Dr. Phil’s cable network bankrupt, sues former partner, Christian broadcaster TBN
Dr. Phil is known for his blunt, no-nonsense style. He often tells his guests "You can't change what you don't acknowledge," and it turns out Dr. Phil is acknowledging something himself: his business Merit Street Media is in Chapter 11.
Merit Street Media filed for Chapter 11 bankruptcy less than 2 years after it launched and McGraw’s company is suing Trinity Broadcasting Network, alleging a breach of contract and breach of fiduciary duty.
On Wednesday, Merit Street filed for bankruptcy and the correlating lawsuit naming TBN as a defendant with the U.S. Bankruptcy Court in the Northern District of Texas. It alleged that TBN, Merit Street’s former broadcasting partner, “abused its position as the controlling shareholder.” Merit Street claims in the lawsuit that it was forced to “pay or incur obligations to third parties in excess of $100 million.”

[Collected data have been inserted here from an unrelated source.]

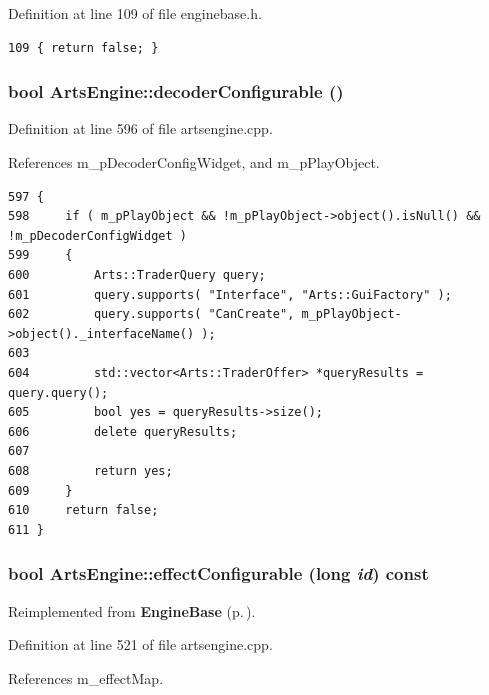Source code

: Definition at line 109 of file enginebase.h.



\footnotesize\begin{verbatim}109 { return false; }
\end{verbatim}\normalsize 
{}
\subsubsection{\setlength{\rightskip}{0pt plus 5cm}bool Arts\-Engine::decoder\-Configurable ()}\label{classArtsEngine_ArtsEnginea17}




Definition at line 596 of file artsengine.cpp.

References m\_\-p\-Decoder\-Config\-Widget, and m\_\-p\-Play\-Object.



\footnotesize\begin{verbatim}597 {
598     if ( m_pPlayObject && !m_pPlayObject->object().isNull() && !m_pDecoderConfigWidget )
599     {
600         Arts::TraderQuery query;
601         query.supports( "Interface", "Arts::GuiFactory" );
602         query.supports( "CanCreate", m_pPlayObject->object()._interfaceName() );
603 
604         std::vector<Arts::TraderOffer> *queryResults = query.query();
605         bool yes = queryResults->size();
606         delete queryResults;
607 
608         return yes;
609     }
610     return false;
611 }
\end{verbatim}\normalsize 
{}
\subsubsection{\setlength{\rightskip}{0pt plus 5cm}bool Arts\-Engine::effect\-Configurable (long {\em id}) const\hspace{0.3cm}{\tt  [virtual]}}\label{classArtsEngine_ArtsEnginea13}




Reimplemented from {\bf Engine\-Base} {\rm (p.\,\pageref{classEngineBase_EngineBasea19})}.

Definition at line 521 of file artsengine.cpp.

References m\_\-effect\-Map.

“These failures by TBH were neither unintended nor inadvertent. They were a conscious, intentional pattern of choices made with full awareness that the consequence of which was to sabotage and seal the fate of a new but already nationally acclaimed network,” the lawsuit says.
The lawsuit also alleges that TBN’s production services were “comically dysfunctional. Although it promised the equivalent of the professional facilities and services that Dr. Phil had long relied on when producing his show in Los Angeles for CBS, the Joint Venture Agreement were nothing of the sort. TBN provided screens and teleprompters that black out during live shows, an incomplete control room operating out of a truck, an unusable cell phone app for viewers, and amateur video editing software. Merit Street staff often could not even make phone calls in the studio due to poor cell coverage.”
In its bankruptcy filing, Merit Street, a the Fort Wort, Texas-based company reported assets and labilities between $100 million - $500 million.